= Jianfu Temple =

Notable Buddhist temple in Xi'an, China

South gate of Jianfu Temple

Jianfu Temple (薦福寺 (荐福寺, Jiànfú Sì)) is a Chinese Buddhist temple located at West Youyi Rd. outside the south gate of Xi'an, Shaanxi Province, China. It hosts the famous Small Wild Goose Pagoda.

==History==
Jianfu Temple was originally the residence of Emperor Zhongzong of the Tang dynasty before he became the emperor. It was converted to a temple on the 20th day of the 3rd lunar month in AD 684 (100 days after the death of Emperor Gaozong) in order to dedicate postmortem fortune to the deceased emperor. Thus it was named as "Xianfu Temple" (献福寺). In AD 690 during Wu Zetian's reign, it was renamed Jianfu Temple, and also bestowed an inscribed board handwritten by the emperor. The famous Small Wild Goose Pagoda was built in the Jinglong era (707-710) of the Tang dynasty. Initially, the pagoda courtyard resided outside the temple gate, rather than inside the temple, but it was still a part of Jianfu Temple. Under the wing of the Tang Empire, Jianfu Temple, together with Daci'en Temple, became prosperous. While in the Huichang era Buddhism was suppressed, Jianfu Temple was only allowed to keep 20 monks for daily maintenance, and it grievous days came. The temple suffered from the chaos of wars towards the end of the Tang dynasty, and was largely ruined. Only the Small Wild Goose Pagoda was preserved. According to historical records dating from the Yuanyou era of the Northern Song dynasty, Jianfu Temple had been moved into pagoda courtyard at that time, integrated with the Small Wild Goose Pagoda.

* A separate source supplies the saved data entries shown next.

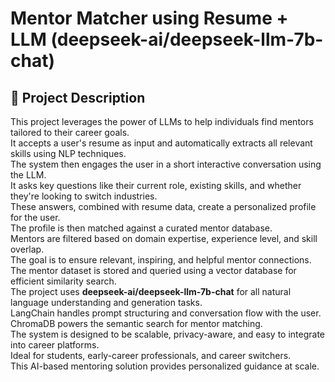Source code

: # Mentor Matcher using Resume + LLM (deepseek-ai/deepseek-llm-7b-chat)

## 🧠 Project Description

This project leverages the power of LLMs to help individuals find mentors tailored to their career goals.  
It accepts a user's resume as input and automatically extracts all relevant skills using NLP techniques.  
The system then engages the user in a short interactive conversation using the LLM.  
It asks key questions like their current role, existing skills, and whether they're looking to switch industries.  
These answers, combined with resume data, create a personalized profile for the user.  
The profile is then matched against a curated mentor database.  
Mentors are filtered based on domain expertise, experience level, and skill overlap.  
The goal is to ensure relevant, inspiring, and helpful mentor connections.  
The mentor dataset is stored and queried using a vector database for efficient similarity search.  
The project uses **deepseek-ai/deepseek-llm-7b-chat** for all natural language understanding and generation tasks.  
LangChain handles prompt structuring and conversation flow with the user.  
ChromaDB powers the semantic search for mentor matching.  
The system is designed to be scalable, privacy-aware, and easy to integrate into career platforms.  
Ideal for students, early-career professionals, and career switchers.  
This AI-based mentoring solution provides personalized guidance at scale.
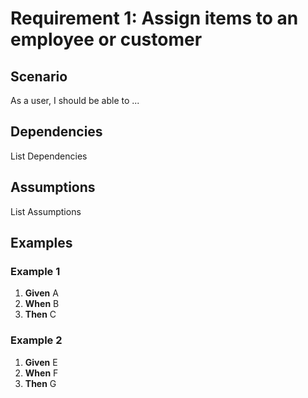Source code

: # Requirement 1: Assign items to an employee or customer

## Scenario

As a user, I should be able to ...

## Dependencies

List Dependencies

## Assumptions

List Assumptions

## Examples

### Example 1

1. **Given** A
2. **When** B
3. **Then** C

### Example 2

1. **Given** E
2. **When** F
3. **Then** G
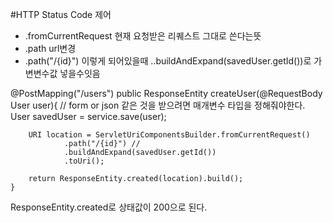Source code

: #HTTP Status Code 제어

- .fromCurrentRequest 현재 요청받은 리퀘스트 그대로 쓴다는뜻
- .path url변경
- .path("/{id}") 이렇게 되어있을때 ..buildAndExpand(savedUser.getId())로 가변변수값 넣을수잇음


@PostMapping("/users")
public ResponseEntity<User> createUser(@RequestBody User user){ // form or json 같은 것을 받으려면 매개변수 타입을 정해줘야한다.
User savedUser = service.save(user);

        URI location = ServletUriComponentsBuilder.fromCurrentRequest()
                .path("/{id}") //
                .buildAndExpand(savedUser.getId())
                .toUri();
        
        return ResponseEntity.created(location).build();
    }

ResponseEntity.created로 상태값이 200으로 된다.
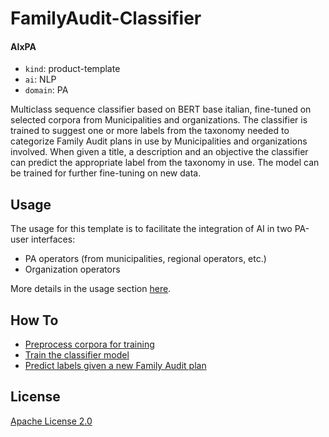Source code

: #  FamilyAudit-Classifier

#### AIxPA

-   `kind`: product-template
-   `ai`: NLP
-   `domain`: PA

Multiclass sequence classifier based on BERT base italian, fine-tuned on selected corpora from Municipalities and organizations. 
The classifier is trained to suggest one or more labels from the taxonomy needed to categorize Family Audit plans in use by Municipalities and organizations involved. 
When given a title, a description and an objective the classifier can predict the appropriate label from the taxonomy in use. 
The model can be trained for further fine-tuning on new data. 

## Usage
The usage for this template is to facilitate the integration of AI in two PA-user interfaces:

- PA operators (from municipalities, regional operators, etc.)
- Organization operators

More details in the usage section [here](./docs/howto).

## How To

-   [Preprocess corpora for training](./docs/howto/process.md)
-   [Train the classifier model](./docs/howto/train.md)
-   [Predict labels given a new Family Audit plan](./docs/howto/predict.md)

## License

[Apache License 2.0](./LICENSE)

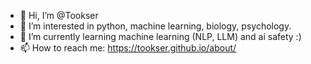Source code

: - 👋 Hi, I’m @Tookser
- 👀 I’m interested in python, machine learning, biology, psychology.
- 🌱 I’m currently learning machine learning (NLP, LLM) and ai safety :)
- 📫 How to reach me: https://tookser.github.io/about/

<!---
Tookser/Tookser is a ✨ special ✨ repository because its `README.md` (this file) appears on your GitHub profile.
You can click the Preview link to take a look at your changes.
--->
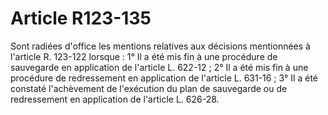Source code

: # Article R123-135

Sont radiées d'office les mentions relatives aux décisions mentionnées à l'article R. 123-122 lorsque :   1° Il a été mis fin à une procédure de sauvegarde en application de l'article L. 622-12 ;   2° Il a été mis fin à une procédure de redressement en application de l'article L. 631-16 ;   3° Il a été constaté l'achèvement de l'exécution du plan de sauvegarde ou de redressement en application de l'article L. 626-28.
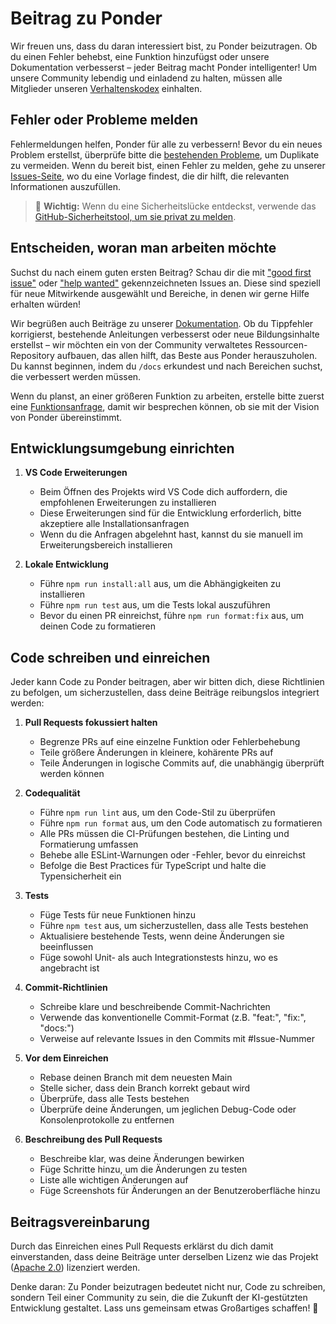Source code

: # Beitrag zu Ponder

Wir freuen uns, dass du daran interessiert bist, zu Ponder beizutragen. Ob du einen Fehler behebst, eine Funktion hinzufügst oder unsere Dokumentation verbesserst – jeder Beitrag macht Ponder intelligenter! Um unsere Community lebendig und einladend zu halten, müssen alle Mitglieder unseren [Verhaltenskodex](CODE_OF_CONDUCT.md) einhalten.

## Fehler oder Probleme melden

Fehlermeldungen helfen, Ponder für alle zu verbessern! Bevor du ein neues Problem erstellst, überprüfe bitte die [bestehenden Probleme](https://github.com/leuoson/ponder/issues), um Duplikate zu vermeiden. Wenn du bereit bist, einen Fehler zu melden, gehe zu unserer [Issues-Seite](https://github.com/leuoson/ponder/issues/new/choose), wo du eine Vorlage findest, die dir hilft, die relevanten Informationen auszufüllen.

<blockquote class='warning-note'>
    🔐 <b>Wichtig:</b> Wenn du eine Sicherheitslücke entdeckst, verwende das <a href="https://github.com/leuoson/ponder/security/advisories/new">GitHub-Sicherheitstool, um sie privat zu melden</a>.
</blockquote>

## Entscheiden, woran man arbeiten möchte

Suchst du nach einem guten ersten Beitrag? Schau dir die mit ["good first issue"](https://github.com/leuoson/ponder/labels/good%20first%20issue) oder ["help wanted"](https://github.com/leuoson/ponder/labels/help%20wanted) gekennzeichneten Issues an. Diese sind speziell für neue Mitwirkende ausgewählt und Bereiche, in denen wir gerne Hilfe erhalten würden!

Wir begrüßen auch Beiträge zu unserer [Dokumentation](https://github.com/leuoson/ponder/tree/main/docs). Ob du Tippfehler korrigierst, bestehende Anleitungen verbesserst oder neue Bildungsinhalte erstellst – wir möchten ein von der Community verwaltetes Ressourcen-Repository aufbauen, das allen hilft, das Beste aus Ponder herauszuholen. Du kannst beginnen, indem du `/docs` erkundest und nach Bereichen suchst, die verbessert werden müssen.

Wenn du planst, an einer größeren Funktion zu arbeiten, erstelle bitte zuerst eine [Funktionsanfrage](https://github.com/leuoson/ponder/discussions/categories/feature-requests?discussions_q=is%3Aopen+category%3A%22Feature+Requests%22+sort%3Atop), damit wir besprechen können, ob sie mit der Vision von Ponder übereinstimmt.

## Entwicklungsumgebung einrichten

1. **VS Code Erweiterungen**

    - Beim Öffnen des Projekts wird VS Code dich auffordern, die empfohlenen Erweiterungen zu installieren
    - Diese Erweiterungen sind für die Entwicklung erforderlich, bitte akzeptiere alle Installationsanfragen
    - Wenn du die Anfragen abgelehnt hast, kannst du sie manuell im Erweiterungsbereich installieren

2. **Lokale Entwicklung**
    - Führe `npm run install:all` aus, um die Abhängigkeiten zu installieren
    - Führe `npm run test` aus, um die Tests lokal auszuführen
    - Bevor du einen PR einreichst, führe `npm run format:fix` aus, um deinen Code zu formatieren

## Code schreiben und einreichen

Jeder kann Code zu Ponder beitragen, aber wir bitten dich, diese Richtlinien zu befolgen, um sicherzustellen, dass deine Beiträge reibungslos integriert werden:

1. **Pull Requests fokussiert halten**

    - Begrenze PRs auf eine einzelne Funktion oder Fehlerbehebung
    - Teile größere Änderungen in kleinere, kohärente PRs auf
    - Teile Änderungen in logische Commits auf, die unabhängig überprüft werden können

2. **Codequalität**

    - Führe `npm run lint` aus, um den Code-Stil zu überprüfen
    - Führe `npm run format` aus, um den Code automatisch zu formatieren
    - Alle PRs müssen die CI-Prüfungen bestehen, die Linting und Formatierung umfassen
    - Behebe alle ESLint-Warnungen oder -Fehler, bevor du einreichst
    - Befolge die Best Practices für TypeScript und halte die Typensicherheit ein

3. **Tests**

    - Füge Tests für neue Funktionen hinzu
    - Führe `npm test` aus, um sicherzustellen, dass alle Tests bestehen
    - Aktualisiere bestehende Tests, wenn deine Änderungen sie beeinflussen
    - Füge sowohl Unit- als auch Integrationstests hinzu, wo es angebracht ist

4. **Commit-Richtlinien**

    - Schreibe klare und beschreibende Commit-Nachrichten
    - Verwende das konventionelle Commit-Format (z.B. "feat:", "fix:", "docs:")
    - Verweise auf relevante Issues in den Commits mit #Issue-Nummer

5. **Vor dem Einreichen**

    - Rebase deinen Branch mit dem neuesten Main
    - Stelle sicher, dass dein Branch korrekt gebaut wird
    - Überprüfe, dass alle Tests bestehen
    - Überprüfe deine Änderungen, um jeglichen Debug-Code oder Konsolenprotokolle zu entfernen

6. **Beschreibung des Pull Requests**
    - Beschreibe klar, was deine Änderungen bewirken
    - Füge Schritte hinzu, um die Änderungen zu testen
    - Liste alle wichtigen Änderungen auf
    - Füge Screenshots für Änderungen an der Benutzeroberfläche hinzu

## Beitragsvereinbarung

Durch das Einreichen eines Pull Requests erklärst du dich damit einverstanden, dass deine Beiträge unter derselben Lizenz wie das Projekt ([Apache 2.0](LICENSE)) lizenziert werden.

Denke daran: Zu Ponder beizutragen bedeutet nicht nur, Code zu schreiben, sondern Teil einer Community zu sein, die die Zukunft der KI-gestützten Entwicklung gestaltet. Lass uns gemeinsam etwas Großartiges schaffen! 🚀
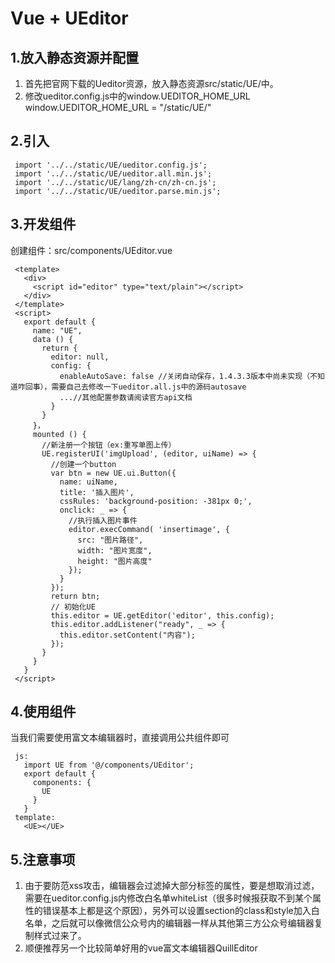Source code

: # Vue + UEditor #

## 1.放入静态资源并配置 ##

1. 首先把官网下载的Ueditor资源，放入静态资源src/static/UE/中。
2. 修改ueditor.config.js中的window.UEDITOR_HOME_URL
     window.UEDITOR_HOME_URL = "/static/UE/"

## 2.引入 ##

     import '../../static/UE/ueditor.config.js';
     import '../../static/UE/ueditor.all.min.js';
     import '../../static/UE/lang/zh-cn/zh-cn.js';
     import '../../static/UE/ueditor.parse.min.js';

## 3.开发组件 ##

创建组件：src/components/UEditor.vue

     <template>
       <div>
         <script id="editor" type="text/plain"></script>
       </div>
     </template>
     <script>
       export default {
         name: "UE",
         data () {
           return {
             editor: null,
             config: {
               enableAutoSave: false //关闭自动保存，1.4.3.3版本中尚未实现（不知道咋回事），需要自己去修改一下ueditor.all.js中的源码autosave
               ...//其他配置参数请阅读官方api文档
             }
           }
         }，
         mounted () {
           //新注册一个按钮（ex:重写单图上传）
           UE.registerUI('imgUpload', (editor, uiName) => {
             //创建一个button
             var btn = new UE.ui.Button({
               name: uiName,
               title: '插入图片',
               cssRules: 'background-position: -381px 0;',
               onclick: _ => {
                 //执行插入图片事件
                 editor.execCommand( 'insertimage', {
                   src: "图片路径",
                   width: "图片宽度",
                   height: "图片高度"
                 });
               }
             });
             return btn;
             // 初始化UE
             this.editor = UE.getEditor('editor', this.config);
             this.editor.addListener("ready", _ => {
               this.editor.setContent("内容");
             }); 
           }
         }
       }
     </script>

## 4.使用组件 ##

当我们需要使用富文本编辑器时，直接调用公共组件即可

     js: 
       import UE from '@/components/UEditor';
       export default {
         components: {
           UE
         }
       }
     template:
       <UE></UE>

## 5.注意事项 ##

1. 由于要防范xss攻击，编辑器会过滤掉大部分标签的属性，要是想取消过滤，需要在ueditor.config.js内修改白名单whiteList（很多时候报获取不到某个属性的错误基本上都是这个原因），另外可以设置section的class和style加入白名单，之后就可以像微信公众号内的编辑器一样从其他第三方公众号编辑器复制样式过来了。
2. 顺便推荐另一个比较简单好用的vue富文本编辑器QuillEditor
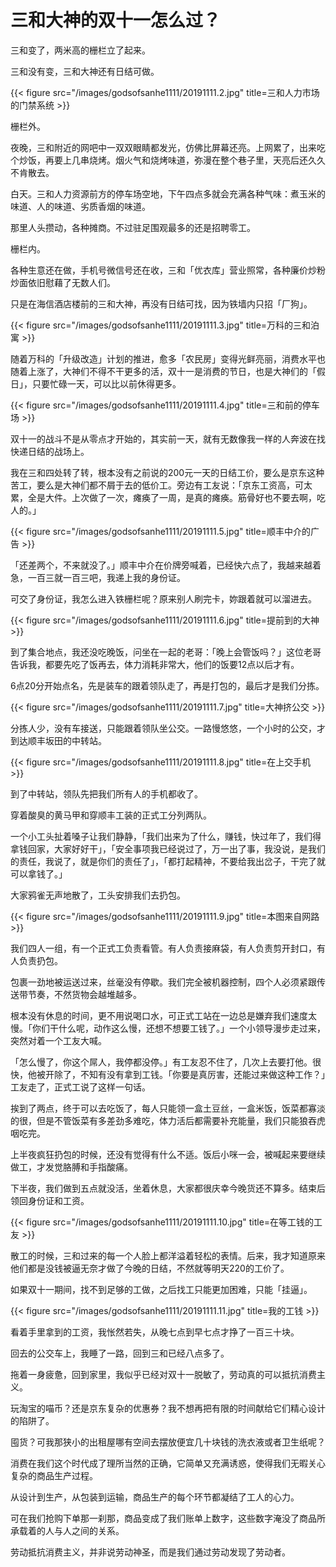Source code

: # 三和大神的双十一怎么过？


三和变了，两米高的栅栏立了起来。

三和没有变，三和大神还有日结可做。

{{< figure src="/images/godsofsanhe1111/20191111.2.jpg" title=三和人力市场的门禁系统 >}}

栅栏外。

夜晚，三和附近的网吧中一双双眼睛都发光，仿佛比屏幕还亮。上网累了，出来吃个炒饭，再要上几串烧烤。烟火气和烧烤味道，弥漫在整个巷子里，天亮后还久久不肯散去。

白天。三和人力资源前方的停车场空地，下午四点多就会充满各种气味：煮玉米的味道、人的味道、劣质香烟的味道。

那里人头攒动，各种摊商。不过驻足围观最多的还是招聘零工。

栅栏内。

各种生意还在做，手机号微信号还在收，三和「优衣库」营业照常，各种廉价炒粉炒面依旧慰藉了无数人们。

只是在海信酒店楼前的三和大神，再没有日结可找，因为铁墙内只招「厂狗」。


{{< figure src="/images/godsofsanhe1111/20191111.3.jpg" title=万科的三和泊寓 >}}

随着万科的「升级改造」计划的推进，愈多「农民房」变得光鲜亮丽，消费水平也随着上涨了，大神们不得不干更多的活，双十一是消费的节日，也是大神们的「假日」，只要忙碌一天，可以比以前休得更多。

{{< figure src="/images/godsofsanhe1111/20191111.4.jpg" title=三和前的停车场 >}}

双十一的战斗不是从零点才开始的，其实前一天，就有无数像我一样的人奔波在找快递日结的战场上。

我在三和四处转了转，根本没有之前说的200元一天的日结工价，要么是京东这种苦工，要么是大神们都不屑于去的低价工。旁边有工友说：「京东工资高，可太累，全是大件。上次做了一次，瘫痪了一周，是真的瘫痪。筋骨好也不要去啊，吃人的。」

{{< figure src="/images/godsofsanhe1111/20191111.5.jpg" title=顺丰中介的广告 >}}

「还差两个，不来就没了。」顺丰中介在价牌旁喊着，已经快六点了，我越来越着急，一百三就一百三吧，我递上我的身份证。

可交了身份证，我怎么进入铁栅栏呢？原来别人刷完卡，妳跟着就可以溜进去。

{{< figure src="/images/godsofsanhe1111/20191111.6.jpg" title=提前到的大神 >}}

到了集合地点，我还没吃晚饭，问坐在一起的老哥：「晚上会管饭吗？」这位老哥告诉我，都要先吃了饭再去，体力消耗非常大，他们的饭要12点以后才有。

6点20分开始点名，先是装车的跟着领队走了，再是打包的，最后才是我们分拣。

{{< figure src="/images/godsofsanhe1111/20191111.7.jpg" title=大神挤公交 >}}

分拣人少，没有车接送，只能跟着领队坐公交。一路慢悠悠，一个小时的公交，才到达顺丰坂田的中转站。

{{< figure src="/images/godsofsanhe1111/20191111.8.jpg" title=在上交手机 >}}

到了中转站，领队先把我们所有人的手机都收了。

穿着酸臭的黄马甲和穿顺丰工装的正式工分列两队。

一个小工头扯着嗓子让我们静静，「我们出来为了什么，赚钱，快过年了，我们得拿钱回家，大家好好干」，「安全事项我已经说过了，万一出了事，我没说，是我们的责任，我说了，就是你们的责任了」，「都打起精神，不要给我出岔子，干完了就可以拿钱了。」

大家鸦雀无声地散了，工头安排我们去扔包。

{{< figure src="/images/godsofsanhe1111/20191111.9.jpg" title=本图来自网路 >}}

我们四人一组，有一个正式工负责看管。有人负责接麻袋，有人负责剪开封口，有人负责扔包。

包裹一劲地被运送过来，丝毫没有停歇。我们完全被机器控制，四个人必须紧跟传送带节奏，不然货物会越堆越多。

根本没有休息的时间，更不用说喝口水，可正式工站在一边总是嫌弃我们速度太慢。「你们干什么呢，动作这么慢，还想不想要工钱了。」一个小领导漫步走过来，突然对着一个工友大喊。

「怎么慢了，你这个屌人，我停都没停。」有工友忍不住了，几次上去要打他。很快，他被开除了，不知有没有拿到工钱。「你要是真厉害，还能过来做这种工作？」工友走了，正式工说了这样一句话。

挨到了两点，终于可以去吃饭了，每人只能领一盒土豆丝，一盒米饭，饭菜都寡淡的很，但是不管饭菜有多差劲多难吃，体力活后都需要补充能量，我们只能狼吞虎咽吃完。

上半夜疯狂扔包的时候，还没有觉得有什么不适。饭后小咪一会，被喊起来要继续做工，才发觉胳膊和手指酸痛。

下半夜，我们做到五点就没活，坐着休息，大家都很庆幸今晚货还不算多。结束后领回身份证和工资。

{{< figure src="/images/godsofsanhe1111/20191111.10.jpg" title=在等工钱的工友 >}}

散工的时候，三和过来的每一个人脸上都洋溢着轻松的表情。后来，我才知道原来他们都是没钱被逼无奈才做了今晚的日结，不然就等明天220的工价了。

如果双十一期间，找不到足够的工做，之后找工只能更加困难，只能「挂逼」。

{{< figure src="/images/godsofsanhe1111/20191111.11.jpg" title=我的工钱 >}}

看着手里拿到的工资，我怅然若失，从晚七点到早七点才挣了一百三十块。

回去的公交车上，我睡了一路，回到三和已经八点多了。

拖着一身疲惫，回到家里，我似乎已经对双十一脱敏了，劳动真的可以抵抗消费主义。

玩淘宝的喵币？还是京东复杂的优惠券？我不想再把有限的时间献给它们精心设计的陷阱了。

囤货？可我那狭小的出租屋哪有空间去摆放便宜几十块钱的洗衣液或者卫生纸呢？

消费在我们这个时代成了理所当然的正确，它简单又充满诱惑，使得我们无暇关心复杂的商品生产过程。

从设计到生产，从包装到运输，商品生产的每个环节都凝结了工人的心力。

可在我们抢购下单那一刹那，商品变成了我们账单上数字，这些数字淹没了商品所承载着的人与人之间的关系。

劳动抵抗消费主义，并非说劳动神圣，而是我们通过劳动发现了劳动者。
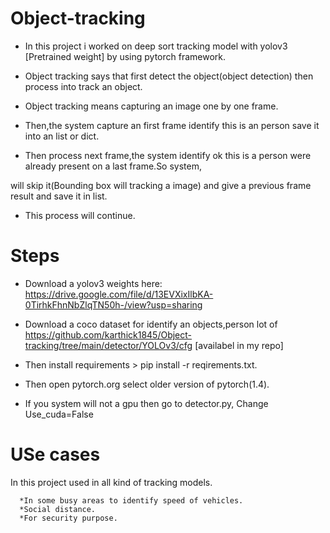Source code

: # Object-tracking
  * In this project i worked on deep sort tracking model with yolov3 [Pretrained weight] by using pytorch framework.

  * Object tracking says that first detect the object(object detection) then process into track an object.

  * Object tracking means capturing an image one by one frame.

  * Then,the system capture an first frame identify this is an person save it into an list or dict.

  * Then process next frame,the system identify ok this is a person were already present on a last frame.So system,

will skip it(Bounding box will tracking a image) and give a previous frame result and save it in list.

  * This process will continue.

# Steps
  * Download a yolov3 weights here: https://drive.google.com/file/d/13EVXixIlbKA-0TirhkFhnNbZlqTN50h-/view?usp=sharing

  * Download a coco dataset for identify an objects,person lot of https://github.com/karthick1845/Object-tracking/tree/main/detector/YOLOv3/cfg [availabel in my repo]

  * Then install requirements > pip install -r reqirements.txt.

  * Then open pytorch.org select older version of pytorch(1.4).

  * If you system will not a gpu then go to detector.py, Change Use_cuda=False

# USe cases

  In this project used in all kind of tracking models.
    
      *In some busy areas to identify speed of vehicles.
      *Social distance.
      *For security purpose.

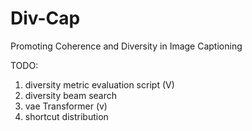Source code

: # Div-Cap

Promoting Coherence and Diversity in Image Captioning

TODO:

1. diversity metric evaluation script (V)
2. diversity beam search
3. vae Transformer (v)
4. shortcut distribution
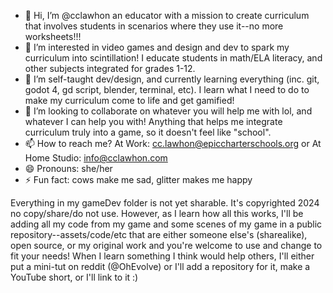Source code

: - 👋 Hi, I’m @cclawhon an educator with a mission to create curriculum that involves students in scenarios where they use it--no more worksheets!!!
- 👀 I’m interested in video games and design and dev to spark my curriculum into scintillation! I educate students in math/ELA literacy, and other subjects integrated for grades 1-12.
- 🌱 I’m self-taught dev/design, and currently learning everything (inc. git, godot 4, gd script, blender, terminal, etc). I learn what I need to do to make my curriculum come to life and get gamified!
- 💞️ I’m looking to collaborate on whatever you will help me with lol, and whatever I can help you with! Anything that helps me integrate curriculum truly into a game, so it doesn't feel like "school".
- 📫 How to reach me? At Work: cc.lawhon@epiccharterschools.org  or At Home Studio: info@cclawhon.com
- 😄 Pronouns: she/her
- ⚡ Fun fact: cows make me sad, glitter makes me happy

Everything in my gameDev folder is not yet sharable. It's copyrighted 2024 no copy/share/do not use. However, as I learn how all this works, I'll be adding all my code from my game and some scenes of my game in a public repository--assets/code/etc that are either someone else's (sharealike), open source, or my original work and you're welcome to use and change to fit your needs! When I learn something I think would help others, I'll either put a mini-tut on reddit (@OhEvolve) or I'll add a repository for it, make a YouTube short, or I'll link to it :)
<!---
cclawhon/cclawhon is a ✨ special ✨ repository because its `README.md` (this file) appears on your GitHub profile.
You can click the Preview link to take a look at your changes.
--->
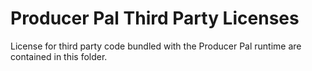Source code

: # Producer Pal Third Party Licenses

License for third party code bundled with the Producer Pal runtime are contained
in this folder.

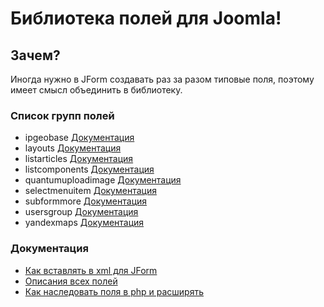 # Библиотека полей для Joomla!


## Зачем?
Иногда нужно в JForm создавать раз за разом типовые поля, поэтому имеет смысл объединить в библиотеку.


### Список групп полей
- ipgeobase [Документация](https://github.com/JPathRu/lib_fields/blob/master/docs/fields/ipgeobase.md)
- layouts [Документация](https://github.com/JPathRu/lib_fields/blob/master/docs/fields/layouts.md)
- listarticles [Документация](https://github.com/JPathRu/lib_fields/blob/master/docs/fields/listarticles.md)
- listcomponents [Документация](https://github.com/JPathRu/lib_fields/blob/master/docs/fields/listcomponents.md)
- quantumuploadimage [Документация](https://github.com/JPathRu/lib_fields/blob/master/docs/fields/quantumuploadimage.md)
- selectmenuitem [Документация](https://github.com/JPathRu/lib_fields/blob/master/docs/fields/selectmenuitem.md)
- subformmore [Документация](https://github.com/JPathRu/lib_fields/blob/master/docs/fields/subformmore.md)
- usersgroup [Документация](https://github.com/JPathRu/lib_fields/blob/master/docs/fields/usersgroup.md)
- yandexmaps [Документация](https://github.com/JPathRu/lib_fields/blob/master/docs/fields/yandexmaps.md)


### Документация
- [Как вставлять в xml для JForm](https://github.com/JPathRu/lib_fields/blob/master/docs/example.md)
- [Описания всех полей](https://github.com/JPathRu/lib_fields/tree/master/docs/fields)
- [Как наследовать поля в php и расширять](https://github.com/JPathRu/lib_fields/blob/master/docs/extend.md)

In the Ming dynasty, Jianfu Temple was reinvigorated. There were five times of large-scale renovations, largely preserving the original pattern. In 1426, a Tibetan monk, Shaosiji from Hongjue Temple of Xiningwei, Shaanxi Province, was awarded a certificate by the Ming government, and came to preside over Jianfu Temple. Seeing the dilapidated buildings in the temple, he swore to rebuild it. The reconstruction was completed in 1449, and Shaosiji appealed to government for its name. The current "Imperial Jianfu Temple" (敕赐荐福寺) was handwritten by the Zhengtong Emperor of the Ming dynasty.

Jianfu Temple was renovated many times in the Qing dynasty. The largest renovation occurred in the 31st year of the Kangxi era. In the late Qing dynasty, more buildings were erected, including the Cangjing Ge and Nanshan Gate.

==Historical relics==
- Stone Inscriptions:
- Ancient Bells: A bell is preserved in the Bell Pavilion. It was built in 1192 during the Jin dynasty (1115–1234) and weighed 8,000 kilograms. More than a thousand characters are engraved on its surface. During period of the Republican era, this bell was broken by the army residing in the temple, so that the scene "Morning Bell of Goose Pagoda" receded from view for many years. In 1993, the historical relics office of Small Wild Goose Pagoda in Xi'an directed the rescue work and welded the bell. A new bell was forged in 1998 for tourists to hit.
In addition, there is a small iron bell hanging on the iron scaffold beside the Bell Pavilion. It was built in 1494.
- Ancient Pagoda Trees: There are more than 10 pagoda trees inside the temple, with age of over a thousand years.